A couple of ways to tokenize a delimited String in Java
StringTokenizer:
It is a legacy class and its use is discouraged in new code. I don’t like to use this class even if it weren’t a legacy class because it ignores blank tokens. Below code will not output the blank("") between A and In and the last blank token after Me.
StringTokenizer st = new StringTokenizer("I,Have,A,,In,Me,", ",");
while (st.hasMoreTokens()) {
System.out.println(st.nextToken());
}
split method:
Javadoc suggests split
method of String
or the java.util.regex
package as alternatives. The split method returns the blank tokens in-between two tokens; however, the last blank token(after Me) will still be missing. We need some extra code to get the last token.

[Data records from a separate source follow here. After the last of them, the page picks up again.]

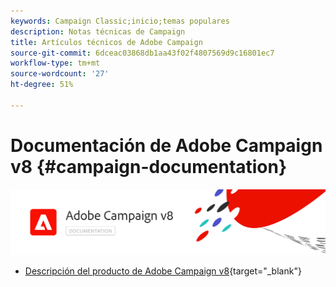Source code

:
 ```yaml
---
keywords: Campaign Classic;inicio;temas populares
description: Notas técnicas de Campaign
title: Artículos técnicos de Adobe Campaign
source-git-commit: 6dceac03868db1aa43f02f4807569d9c16801ec7
workflow-type: tm+mt
source-wordcount: '27'
ht-degree: 51%

---
```


# Documentación de Adobe Campaign v8 {#campaign-documentation}

![](assets/banner-documentationv8.png)

* [Descripción del producto de Adobe Campaign v8](https://helpx.adobe.com/es/legal/product-descriptions/adobe-campaign-managed-cloud-services.html){target=&quot;_blank&quot;}
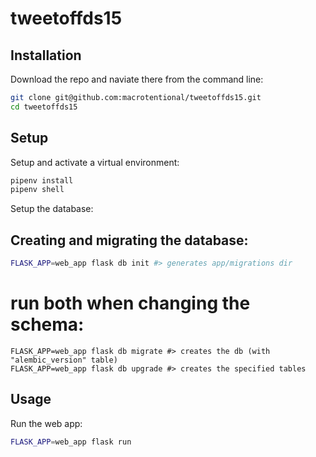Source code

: # tweetoffds15

## Installation 

Download the repo and naviate there from the command line:

```sh
git clone git@github.com:macrotentional/tweetoffds15.git
cd tweetoffds15
```


## Setup

Setup and activate a virtual environment:

```sh
pipenv install
pipenv shell
```

Setup the database:

## Creating and migrating the database:


```sh
FLASK_APP=web_app flask db init #> generates app/migrations dir
```

# run both when changing the schema:

```
FLASK_APP=web_app flask db migrate #> creates the db (with "alembic_version" table)
FLASK_APP=web_app flask db upgrade #> creates the specified tables
```

## Usage 

Run the web app:

```sh
FLASK_APP=web_app flask run
```
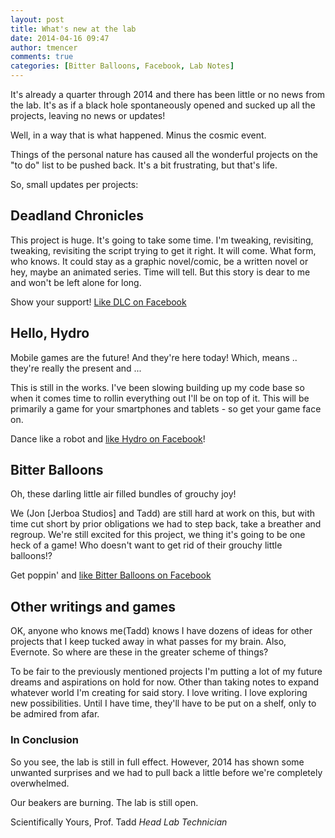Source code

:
 ```yaml
---
layout: post
title: What's new at the lab
date: 2014-04-16 09:47
author: tmencer
comments: true
categories: [Bitter Balloons, Facebook, Lab Notes]
---
```

It's already a quarter through 2014 and there has been little or no news from the lab. It's as if a black hole spontaneously opened and sucked up all the projects, leaving no news or updates!

Well, in a way that is what happened. Minus the cosmic event.

Things of the personal nature has caused all the wonderful projects on the "to do" list to be pushed back. It's a bit frustrating, but that's life.

So, small updates per projects:
<h2>Deadland Chronicles</h2>
This project is huge. It's going to take some time. I'm tweaking, revisiting, tweaking, revisiting the script trying to get it right. It will come. What form, who knows. It could stay as a graphic novel/comic, be a written novel or hey, maybe an animated series. Time will tell. But this story is dear to me and won't be left alone for long.

Show your support! <a href="https://www.facebook.com/deadlandchronicles" target="_blank">Like DLC on Facebook</a>
<h2>Hello, Hydro</h2>
Mobile games are the future! And they're here today! Which, means .. they're really the present and ...

This is still in the works. I've been slowing building up my code base so when it comes time to rollin everything out I'll be on top of it. This will be primarily a game for your smartphones and tablets - so get your game face on.

Dance like a robot and <a href="https://www.facebook.com/HelloHydro" target="_blank">like Hydro on Facebook</a>!
<h2>Bitter Balloons</h2>
Oh, these darling little air filled bundles of grouchy joy!

We (Jon [Jerboa Studios] and Tadd) are still hard at work on this, but with time cut short by prior obligations we had to step back, take a breather and regroup. We're still excited for this project, we thing it's going to be one heck of a game! Who doesn't want to get rid of their grouchy little balloons!?

Get poppin' and <a href="https://www.facebook.com/bitterballoons" target="_blank">like Bitter Balloons on Facebook</a>
<h2>Other writings and games</h2>
OK, anyone who knows me(Tadd) knows I have dozens of ideas for other projects that I keep tucked away in what passes for my brain. Also, Evernote. So where are these in the greater scheme of things?

To be fair to the previously mentioned projects I'm putting a lot of my future dreams and aspirations on hold for now. Other than taking notes to expand whatever world I'm creating for said story. I love writing. I love exploring new possibilities. Until I have time, they'll have to be put on a shelf, only to be admired from afar.
<h3>In Conclusion</h3>
So you see, the lab is still in full effect. However, 2014 has shown some unwanted surprises and we had to pull back a little before we're completely overwhelmed.

Our beakers are burning. The lab is still open.

Scientifically Yours,
Prof. Tadd
<em>Head Lab Technician  </em>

Update: I completely missed the overloaded split method - string.split(DELIMITER,-1)
will work just fine. I’m keeping the rest of the post below as is.
final String DELIMITER = ",";
String string = "I,Have,A,,In,Me,";
for (String value : string.split(DELIMITER)) {
System.out.println(value);
}
// Check for last token
int lastIndex = string.lastIndexOf(DELIMITER);
if (lastIndex == string.length()-1) {
System.out.println(string.substring(lastIndex + 1));
}
Write your own tokenizer code:
String string = "I,Have,A,,In,Me,";
final String DELIMITER = ",";
int i = 0, j = string.indexOf(DELIMITER);
// while there are tokens
while (j != -1) {
System.out.println(string.substring(i, j));
i = j + 1;
j = string.indexOf(DELIMITER, i);
}
// extract the last token
if (i System.out.println(string.substring(i));
}
I got a little crazy and changed the above code.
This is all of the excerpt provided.